IBM 'online theater' may boost care at Boston hospital

IBM showed off a browser-based application Thursday that uses mashups and videoconferencing to let experts collaborate on a project.

IBM is working with a Boston hospital to develop a browser-based application that uses mashups to let medical experts in different locations study patient data as if they were sitting side by side, IBM said Thursday.

The application, which runs on IBM's Blue Spruce platform, lets experts collaborate over the Web in a browser window that displays feeds ranging from a high-definition video conference to patient scans and charts.

A group of staff at Brigham and Women's Hospital of Boston have been testing the platform as a way to bring together analysis from experts with different specialties, said Francine Jacobson, a thoracic radiologist at the hospital.

The application lets a radiologist reviewing a CAT scan, for example, also obtain analysis from a patient's lung test, data that could lend insight to the CAT scan but that radiologists often neglect, she said.
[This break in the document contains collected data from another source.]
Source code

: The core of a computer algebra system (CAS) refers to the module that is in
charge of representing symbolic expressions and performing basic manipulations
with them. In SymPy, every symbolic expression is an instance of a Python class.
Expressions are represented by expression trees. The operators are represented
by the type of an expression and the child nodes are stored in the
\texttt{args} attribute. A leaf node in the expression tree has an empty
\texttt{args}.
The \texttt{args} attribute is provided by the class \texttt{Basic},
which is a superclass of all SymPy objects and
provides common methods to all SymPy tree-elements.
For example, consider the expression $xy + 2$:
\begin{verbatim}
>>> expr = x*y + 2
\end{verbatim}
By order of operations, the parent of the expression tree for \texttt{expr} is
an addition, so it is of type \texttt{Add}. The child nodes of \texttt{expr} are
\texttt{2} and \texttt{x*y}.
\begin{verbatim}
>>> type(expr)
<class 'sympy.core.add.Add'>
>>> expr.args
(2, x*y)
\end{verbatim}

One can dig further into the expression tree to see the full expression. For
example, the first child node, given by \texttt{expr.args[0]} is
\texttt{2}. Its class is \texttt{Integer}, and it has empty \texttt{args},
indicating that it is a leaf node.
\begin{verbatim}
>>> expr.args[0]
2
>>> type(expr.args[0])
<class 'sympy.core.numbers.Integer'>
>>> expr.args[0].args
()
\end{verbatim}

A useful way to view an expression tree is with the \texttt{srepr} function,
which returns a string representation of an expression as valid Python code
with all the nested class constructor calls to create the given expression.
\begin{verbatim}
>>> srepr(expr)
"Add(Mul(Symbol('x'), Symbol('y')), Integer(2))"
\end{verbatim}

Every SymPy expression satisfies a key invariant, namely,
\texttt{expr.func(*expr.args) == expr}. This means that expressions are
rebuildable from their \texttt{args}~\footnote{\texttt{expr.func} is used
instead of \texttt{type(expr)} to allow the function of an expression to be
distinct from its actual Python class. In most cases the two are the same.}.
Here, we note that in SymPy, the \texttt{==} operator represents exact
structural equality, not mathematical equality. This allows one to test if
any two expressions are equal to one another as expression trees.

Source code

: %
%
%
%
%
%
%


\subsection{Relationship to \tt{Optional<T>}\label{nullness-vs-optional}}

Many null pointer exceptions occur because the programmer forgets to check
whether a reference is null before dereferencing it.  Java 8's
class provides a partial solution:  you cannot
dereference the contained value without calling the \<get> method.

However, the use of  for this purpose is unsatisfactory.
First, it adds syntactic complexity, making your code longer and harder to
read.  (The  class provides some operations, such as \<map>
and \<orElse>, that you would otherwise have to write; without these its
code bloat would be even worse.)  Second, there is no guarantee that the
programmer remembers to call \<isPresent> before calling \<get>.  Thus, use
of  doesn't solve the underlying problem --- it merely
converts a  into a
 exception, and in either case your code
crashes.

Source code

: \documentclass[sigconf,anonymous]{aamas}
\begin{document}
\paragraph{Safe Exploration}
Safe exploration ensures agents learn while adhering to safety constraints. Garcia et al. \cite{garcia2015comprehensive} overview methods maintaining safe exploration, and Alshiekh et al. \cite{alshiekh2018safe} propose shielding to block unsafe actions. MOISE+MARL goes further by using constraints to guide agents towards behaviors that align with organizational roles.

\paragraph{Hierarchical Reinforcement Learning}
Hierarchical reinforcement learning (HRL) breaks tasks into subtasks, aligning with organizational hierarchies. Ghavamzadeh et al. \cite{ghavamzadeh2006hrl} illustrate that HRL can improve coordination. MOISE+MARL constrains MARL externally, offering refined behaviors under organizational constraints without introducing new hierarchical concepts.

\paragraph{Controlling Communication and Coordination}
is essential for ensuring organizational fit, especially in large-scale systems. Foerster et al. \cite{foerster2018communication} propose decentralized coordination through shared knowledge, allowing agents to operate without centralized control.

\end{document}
Live or recorded interaction in the program could also be used to train physicians on computers at both ends of a connection, Jacobson added.

The application includes a virtual whiteboard that lets observers on one end immediately see markups drawn by an expert on the other computer's screen. That ability lets the two or more sides point out problems to each other in a patient scan.

The program is useful enough to potentially become used worldwide, according to Jacobson, who is also an assistant professor at Harvard Medical School.

"At any level, it can be used to bring together patient data," she said.

Although the Blue Spruce platform is still being developed in IBM's research labs, the company has already used it to build a system for Reuters that lets traders collaborate in real time between continents.

One of the difficult hurdles IBM overcame was getting separate data feeds in the mashups to communicate with each other, such as when clicking on an image in one feed should reorient a map in another, said David Boloker, CTO of IBM's emerging technologies, told reporters at a research presentation on Thursday.

Internet users will be able to design their own applications for the platform when it is released in June, Boloker said.